- Chairman: Cheikh Ahmadou Kara Mbacké
- Founded: May 6, 2004

= Party for Truth and Development =

Political party in Senegal

The Party for Truth and Development (Parti de la Vérité pour le Développement, PVD) is a political party in Senegal. The chairman of the party is Cheikh Ahmadou Kara Mbacké.

==History==
The party was registered on 6 May 2004. Also known as the Party of God's Truth (Partie de la Verité de Dieu), the PVD is drawn from young unemployed men in Dakar's suburbs, as well as a faction of the Baye Fall Mouride sect. Kara Mbacké has become very controversial in Senegal.
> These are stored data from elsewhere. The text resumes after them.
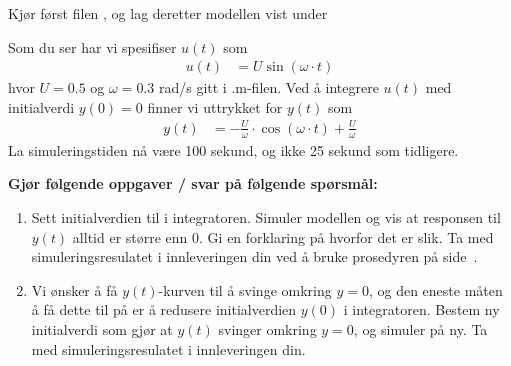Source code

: 


\item[o)]
   Kjør først filen , og lag deretter
   modellen vist under
  \begin{figure}[H]
    \centering
    \hspace*{0mm}
  \end{figure}
  Som du ser har vi spesifiser $u(t)$ som
  \begin{align}
    \label{eq:1ew}
    u(t) & = U \sin(\omega {\cdot}  t)
  \end{align}
  hvor $U{=}0.5$ og $\omega {=} 0.3$ rad/s gitt i .m-filen.
  Ved å integrere $u(t)$ med initialverdi $y(0){=}0$ finner vi uttrykket
  for $y(t)$ som
  \begin{align}
    y(t)  & = -\frac{U}{\omega}{\cdot}\cos(\omega{\cdot}t) +  \frac{U}{\omega}\label{eq:7aaa}
  \end{align}
  {\color{red}La simuleringstiden nå være 100 sekund, og ikke 25
    sekund som tidligere.  }

  {\bf Gjør følgende oppgaver / svar på følgende spørsmål:    }
  
\begin{enumerate}[label=o\arabic*)]
  \item Sett initialverdien til {} i integratoren.
 Simuler modellen og 
    vis at responsen til $y(t)$ alltid er større enn 0. Gi en
    forklaring på hvorfor det er slik.    
    Ta med simuleringsresulatet
    i innleveringen din ved å bruke prosedyren på
     side~\pageref{page:prosedyre}.

  \item   Vi ønsker å få $y(t)$-kurven til å 
  svinge omkring $y{=}0$, og den eneste måten å få dette til på er å
  redusere initialverdien $y(0)$ i integratoren. Bestem ny
  initialverdi som gjør at $y(t)$ svinger omkring $y{=}0$, og simuler på ny.
    Ta med simuleringsresulatet
    i innleveringen din.
  
 

  \end{enumerate}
A grandson of the revered founder of the Mourides, he and his organisations have alternated between conflict and conciliation with the government and mainstream Mourides. He has paraded followers in black uniforms, declared himself "President" and alternated the titles of "Cheikh" and "General". In 2005, he backed down from challenging the government in presidential elections under pressure from his family (who still lead the Mouride movement). In November 2006, a month after announcing he would direct his followers to support opposition leader Idrissa Seck, his followers came into conflict with local police, and his compound was raided.

The party contested national elections for the first time in 2012, winning two seats in the National Assembly. In the 2017 legislative elections, the party fell to one seat.